N. Lakshmi Narayanan
CEO, Cognizant

Not too long ago, on December 31, 2005, Cognizant Technology Solutions (CTS), an Indian-American it services company-that should actually read American Indian company, but that term can be misleading; it is an American firm, with its corporate HQ in Teaneck, New Jersey, but founded with the intent of leveraging the India advantage-reached revenues of $1 billion (Rs 4,500 crore at the current exchange rate) on a run-rate basis (the company's financial year ends in December and by its own guidance, it expects to have ended the last quarter with revenues of $252 million or Rs 1,134 crore and an operating profit margin of 19-20 per cent). That term, a preferred one in cricket-crazy India simply means that were the company's revenues for the quarter ended December 31, 2005, be quadrupled, they would exceed $1 billion. And by March 31, 2006, it expects to be a 'true' billion-dollar company.

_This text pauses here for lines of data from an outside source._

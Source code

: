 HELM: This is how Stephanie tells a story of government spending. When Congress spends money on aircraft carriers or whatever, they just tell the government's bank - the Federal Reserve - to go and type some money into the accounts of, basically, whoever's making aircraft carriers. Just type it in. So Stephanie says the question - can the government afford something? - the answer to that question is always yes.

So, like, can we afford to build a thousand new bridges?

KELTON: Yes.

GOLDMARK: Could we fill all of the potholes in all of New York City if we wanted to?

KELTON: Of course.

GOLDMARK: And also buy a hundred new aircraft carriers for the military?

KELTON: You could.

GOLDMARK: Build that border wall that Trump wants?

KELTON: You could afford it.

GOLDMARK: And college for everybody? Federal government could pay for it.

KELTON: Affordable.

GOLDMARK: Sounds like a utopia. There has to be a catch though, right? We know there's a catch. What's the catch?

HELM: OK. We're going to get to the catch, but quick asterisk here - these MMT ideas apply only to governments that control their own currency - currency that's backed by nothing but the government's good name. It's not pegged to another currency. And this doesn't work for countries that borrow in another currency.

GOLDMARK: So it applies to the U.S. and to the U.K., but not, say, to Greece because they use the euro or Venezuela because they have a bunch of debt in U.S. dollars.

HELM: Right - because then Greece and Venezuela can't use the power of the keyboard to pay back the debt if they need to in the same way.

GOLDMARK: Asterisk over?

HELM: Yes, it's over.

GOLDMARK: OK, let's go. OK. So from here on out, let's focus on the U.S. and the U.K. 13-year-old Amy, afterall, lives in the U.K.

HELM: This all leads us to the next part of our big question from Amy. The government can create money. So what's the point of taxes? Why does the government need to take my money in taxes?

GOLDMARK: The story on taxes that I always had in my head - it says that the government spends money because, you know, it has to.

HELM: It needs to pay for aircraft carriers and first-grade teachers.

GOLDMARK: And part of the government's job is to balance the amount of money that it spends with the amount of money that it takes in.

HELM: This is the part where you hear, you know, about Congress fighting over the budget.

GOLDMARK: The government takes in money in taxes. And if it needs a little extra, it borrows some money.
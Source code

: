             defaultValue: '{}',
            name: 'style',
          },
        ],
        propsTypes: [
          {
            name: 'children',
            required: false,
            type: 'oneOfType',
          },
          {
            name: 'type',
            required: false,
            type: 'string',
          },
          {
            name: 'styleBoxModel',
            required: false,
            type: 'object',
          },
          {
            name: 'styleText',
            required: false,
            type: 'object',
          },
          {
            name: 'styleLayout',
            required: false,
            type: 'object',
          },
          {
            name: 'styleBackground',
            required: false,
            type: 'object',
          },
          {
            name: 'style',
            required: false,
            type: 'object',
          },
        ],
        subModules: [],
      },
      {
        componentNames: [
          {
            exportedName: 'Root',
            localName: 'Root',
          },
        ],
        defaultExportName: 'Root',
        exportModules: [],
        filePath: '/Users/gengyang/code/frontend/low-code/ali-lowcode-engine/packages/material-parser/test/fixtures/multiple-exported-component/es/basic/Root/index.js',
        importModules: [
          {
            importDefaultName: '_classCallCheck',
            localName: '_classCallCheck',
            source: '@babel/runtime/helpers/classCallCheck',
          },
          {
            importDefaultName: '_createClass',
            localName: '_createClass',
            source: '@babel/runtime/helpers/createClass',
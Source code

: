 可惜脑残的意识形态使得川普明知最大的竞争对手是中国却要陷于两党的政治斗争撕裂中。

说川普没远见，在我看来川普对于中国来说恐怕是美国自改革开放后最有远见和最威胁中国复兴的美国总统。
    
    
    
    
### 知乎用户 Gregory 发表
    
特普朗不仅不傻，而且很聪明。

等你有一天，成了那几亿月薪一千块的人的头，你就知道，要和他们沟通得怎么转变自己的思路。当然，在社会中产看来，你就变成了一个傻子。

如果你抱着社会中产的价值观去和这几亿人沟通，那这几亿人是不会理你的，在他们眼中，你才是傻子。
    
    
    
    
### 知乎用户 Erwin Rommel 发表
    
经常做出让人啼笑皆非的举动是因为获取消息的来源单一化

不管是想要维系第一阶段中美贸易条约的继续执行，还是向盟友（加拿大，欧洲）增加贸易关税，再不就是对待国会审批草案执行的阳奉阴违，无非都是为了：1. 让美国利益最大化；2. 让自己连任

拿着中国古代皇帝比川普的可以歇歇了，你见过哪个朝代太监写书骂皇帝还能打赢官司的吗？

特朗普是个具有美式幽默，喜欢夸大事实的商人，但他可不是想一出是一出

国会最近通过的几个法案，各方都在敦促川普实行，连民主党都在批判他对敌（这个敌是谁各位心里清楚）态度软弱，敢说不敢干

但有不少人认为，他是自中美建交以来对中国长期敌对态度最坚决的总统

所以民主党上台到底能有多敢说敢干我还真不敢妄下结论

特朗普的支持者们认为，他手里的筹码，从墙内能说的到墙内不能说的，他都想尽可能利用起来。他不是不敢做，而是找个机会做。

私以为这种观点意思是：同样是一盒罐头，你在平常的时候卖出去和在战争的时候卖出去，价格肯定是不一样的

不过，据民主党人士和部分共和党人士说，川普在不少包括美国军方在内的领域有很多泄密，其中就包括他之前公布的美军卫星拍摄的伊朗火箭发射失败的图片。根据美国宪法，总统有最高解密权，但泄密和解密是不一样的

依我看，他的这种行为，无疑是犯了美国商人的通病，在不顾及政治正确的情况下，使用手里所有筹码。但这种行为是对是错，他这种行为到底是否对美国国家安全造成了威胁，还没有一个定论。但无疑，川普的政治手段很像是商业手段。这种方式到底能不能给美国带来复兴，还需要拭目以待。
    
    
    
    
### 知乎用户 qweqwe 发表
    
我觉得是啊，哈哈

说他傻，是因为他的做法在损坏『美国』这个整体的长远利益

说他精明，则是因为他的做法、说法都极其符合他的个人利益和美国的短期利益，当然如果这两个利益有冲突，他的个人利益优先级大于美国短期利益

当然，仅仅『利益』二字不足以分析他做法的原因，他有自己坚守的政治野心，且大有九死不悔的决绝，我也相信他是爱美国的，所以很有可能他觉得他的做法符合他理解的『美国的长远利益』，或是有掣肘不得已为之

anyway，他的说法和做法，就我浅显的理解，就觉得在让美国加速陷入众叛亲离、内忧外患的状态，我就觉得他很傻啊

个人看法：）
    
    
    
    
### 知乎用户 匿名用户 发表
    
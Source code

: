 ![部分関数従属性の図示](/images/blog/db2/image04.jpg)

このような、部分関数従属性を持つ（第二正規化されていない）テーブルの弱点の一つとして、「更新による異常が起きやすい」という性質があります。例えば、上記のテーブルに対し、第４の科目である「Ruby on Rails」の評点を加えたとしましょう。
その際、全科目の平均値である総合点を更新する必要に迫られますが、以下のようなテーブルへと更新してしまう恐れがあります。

There is something magical about that $1-billion number for it services companies. In one way it is a coming-of-age indication, a sign that the company in question has reached critical mass. In the language of economics, that would roughly translate as the ability to increase the revenue productivity of employees. An it services company with revenues of $1 billion would employ around 24,000 people; one with revenues of $10 billion (Rs 45,000 crore), around 100,000. At another level, an it services company with revenues over $1 billion stands a better chance of being taken seriously by customers, especially for outsourcing deals involving large sums of money. And at still another level, the market value of a company that has reached revenues of $1 billion is likely to be enough to fund acquisitions that are becoming so critical for growth (CTS is listed on NASDAQ and its market capitalisation, on January 18, was $6.97 billion or Rs 31,365 crore).

The thing is, Cognizant is hardly the first Indian it services firm (loosely speaking), to touch the $1-billion-in-revenues mark. It is the fourth, after TCS, Wipro, Infosys and Satyam Computer Services. It will, however, be the company to have done so in the shortest time, 12 years; it took TCS 35, Infosys 23 and Wipro 25. In terms of quarterly revenues, CTS is already ahead of HCL Technologies and breathing hard down the neck of Satyam. In terms of growth, it is second to none. And in terms of revenue per customer, it is already ahead of HCL Technologies, Satyam, even Wipro. That's some achievement for a company that started life as the outsourced it arm of Dun & Bradstreet, and a JV with Satyam.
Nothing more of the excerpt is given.